Top of SOURCE MATERIAL

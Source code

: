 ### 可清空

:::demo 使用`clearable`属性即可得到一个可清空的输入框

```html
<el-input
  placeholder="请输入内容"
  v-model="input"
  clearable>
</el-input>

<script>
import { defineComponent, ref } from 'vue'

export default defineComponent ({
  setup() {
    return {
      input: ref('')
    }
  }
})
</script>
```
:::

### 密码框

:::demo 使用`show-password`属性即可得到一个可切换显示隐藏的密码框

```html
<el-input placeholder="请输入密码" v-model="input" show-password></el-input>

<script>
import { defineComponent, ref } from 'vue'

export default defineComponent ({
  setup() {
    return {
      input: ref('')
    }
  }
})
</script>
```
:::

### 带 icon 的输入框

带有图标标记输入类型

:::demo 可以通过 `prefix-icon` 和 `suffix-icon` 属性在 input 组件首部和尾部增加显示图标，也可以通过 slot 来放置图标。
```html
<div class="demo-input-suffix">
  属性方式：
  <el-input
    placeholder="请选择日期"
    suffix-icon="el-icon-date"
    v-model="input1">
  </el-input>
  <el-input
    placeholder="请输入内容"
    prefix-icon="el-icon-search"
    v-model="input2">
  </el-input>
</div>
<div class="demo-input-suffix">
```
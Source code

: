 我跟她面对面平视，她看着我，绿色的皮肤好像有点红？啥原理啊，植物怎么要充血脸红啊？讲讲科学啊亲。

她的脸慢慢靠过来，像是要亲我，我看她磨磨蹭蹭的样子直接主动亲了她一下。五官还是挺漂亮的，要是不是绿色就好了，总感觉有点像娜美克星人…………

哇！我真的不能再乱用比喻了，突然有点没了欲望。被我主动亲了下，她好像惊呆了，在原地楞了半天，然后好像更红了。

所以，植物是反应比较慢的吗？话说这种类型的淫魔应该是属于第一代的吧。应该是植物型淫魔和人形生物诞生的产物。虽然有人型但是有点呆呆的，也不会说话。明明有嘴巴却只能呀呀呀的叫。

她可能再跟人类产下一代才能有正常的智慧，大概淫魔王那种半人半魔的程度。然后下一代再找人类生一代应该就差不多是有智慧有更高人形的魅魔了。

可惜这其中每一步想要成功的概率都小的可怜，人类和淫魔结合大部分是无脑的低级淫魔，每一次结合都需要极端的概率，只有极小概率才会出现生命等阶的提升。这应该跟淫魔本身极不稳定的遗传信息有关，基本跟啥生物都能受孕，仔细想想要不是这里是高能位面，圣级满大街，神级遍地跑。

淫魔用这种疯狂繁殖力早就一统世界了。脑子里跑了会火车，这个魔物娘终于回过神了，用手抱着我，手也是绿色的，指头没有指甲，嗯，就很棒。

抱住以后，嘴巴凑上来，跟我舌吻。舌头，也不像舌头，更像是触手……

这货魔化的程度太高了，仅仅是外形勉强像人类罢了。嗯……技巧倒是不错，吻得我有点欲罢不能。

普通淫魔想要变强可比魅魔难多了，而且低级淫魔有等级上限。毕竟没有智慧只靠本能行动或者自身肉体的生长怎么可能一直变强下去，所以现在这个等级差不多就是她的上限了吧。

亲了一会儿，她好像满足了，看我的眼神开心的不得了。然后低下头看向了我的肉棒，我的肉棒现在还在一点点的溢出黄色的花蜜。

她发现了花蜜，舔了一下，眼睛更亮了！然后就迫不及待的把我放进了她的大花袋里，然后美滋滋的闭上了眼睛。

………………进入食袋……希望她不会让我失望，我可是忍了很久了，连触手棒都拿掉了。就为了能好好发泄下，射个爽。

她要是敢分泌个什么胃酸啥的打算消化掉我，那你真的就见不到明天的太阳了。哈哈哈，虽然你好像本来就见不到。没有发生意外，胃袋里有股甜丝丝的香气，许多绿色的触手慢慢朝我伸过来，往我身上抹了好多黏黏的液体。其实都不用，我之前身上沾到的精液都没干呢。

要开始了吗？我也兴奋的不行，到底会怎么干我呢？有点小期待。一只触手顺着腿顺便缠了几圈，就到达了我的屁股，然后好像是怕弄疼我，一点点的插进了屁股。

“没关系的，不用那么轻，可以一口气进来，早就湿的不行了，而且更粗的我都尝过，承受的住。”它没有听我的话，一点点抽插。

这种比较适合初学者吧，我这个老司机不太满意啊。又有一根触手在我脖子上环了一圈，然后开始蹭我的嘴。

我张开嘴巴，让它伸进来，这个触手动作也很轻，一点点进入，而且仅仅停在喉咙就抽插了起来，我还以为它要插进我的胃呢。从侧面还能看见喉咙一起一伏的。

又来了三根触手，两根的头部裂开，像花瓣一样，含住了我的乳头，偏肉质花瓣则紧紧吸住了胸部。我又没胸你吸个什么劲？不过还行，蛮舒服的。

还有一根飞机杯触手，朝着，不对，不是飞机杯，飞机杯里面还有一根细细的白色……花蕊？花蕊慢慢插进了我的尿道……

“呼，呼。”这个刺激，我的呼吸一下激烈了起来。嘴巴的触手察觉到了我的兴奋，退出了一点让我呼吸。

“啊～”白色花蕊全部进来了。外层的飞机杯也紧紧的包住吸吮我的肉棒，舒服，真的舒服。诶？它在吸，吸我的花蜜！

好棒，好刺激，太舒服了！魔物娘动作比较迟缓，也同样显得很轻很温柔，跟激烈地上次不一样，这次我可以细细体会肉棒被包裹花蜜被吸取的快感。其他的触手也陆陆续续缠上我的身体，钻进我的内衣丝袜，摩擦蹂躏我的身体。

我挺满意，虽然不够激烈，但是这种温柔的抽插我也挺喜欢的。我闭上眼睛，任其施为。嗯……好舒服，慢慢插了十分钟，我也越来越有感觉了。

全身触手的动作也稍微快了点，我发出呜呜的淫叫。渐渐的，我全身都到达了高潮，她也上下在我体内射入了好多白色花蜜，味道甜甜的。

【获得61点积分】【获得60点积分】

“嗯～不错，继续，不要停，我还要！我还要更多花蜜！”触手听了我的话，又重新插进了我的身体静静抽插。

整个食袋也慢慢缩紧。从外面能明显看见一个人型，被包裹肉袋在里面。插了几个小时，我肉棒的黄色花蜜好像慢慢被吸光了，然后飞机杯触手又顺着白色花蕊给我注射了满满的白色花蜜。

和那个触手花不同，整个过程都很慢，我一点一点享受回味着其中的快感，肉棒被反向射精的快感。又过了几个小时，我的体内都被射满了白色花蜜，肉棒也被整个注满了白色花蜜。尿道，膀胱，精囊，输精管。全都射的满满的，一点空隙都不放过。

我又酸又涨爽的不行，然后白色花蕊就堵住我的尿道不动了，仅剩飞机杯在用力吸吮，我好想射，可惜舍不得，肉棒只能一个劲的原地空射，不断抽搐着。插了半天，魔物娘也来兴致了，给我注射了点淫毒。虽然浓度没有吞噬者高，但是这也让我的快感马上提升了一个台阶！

Bottom of SOURCE MATERIAL

> WORK ITEM: The required answer is each line of the data in which the word "prefix" appears.

> YOUR SOLUTION:
:::demo 可以通过 `prefix-icon` 和 `suffix-icon` 属性在 input 组件首部和尾部增加显示图标，也可以通过 slot 来放置图标。
    prefix-icon="el-icon-search"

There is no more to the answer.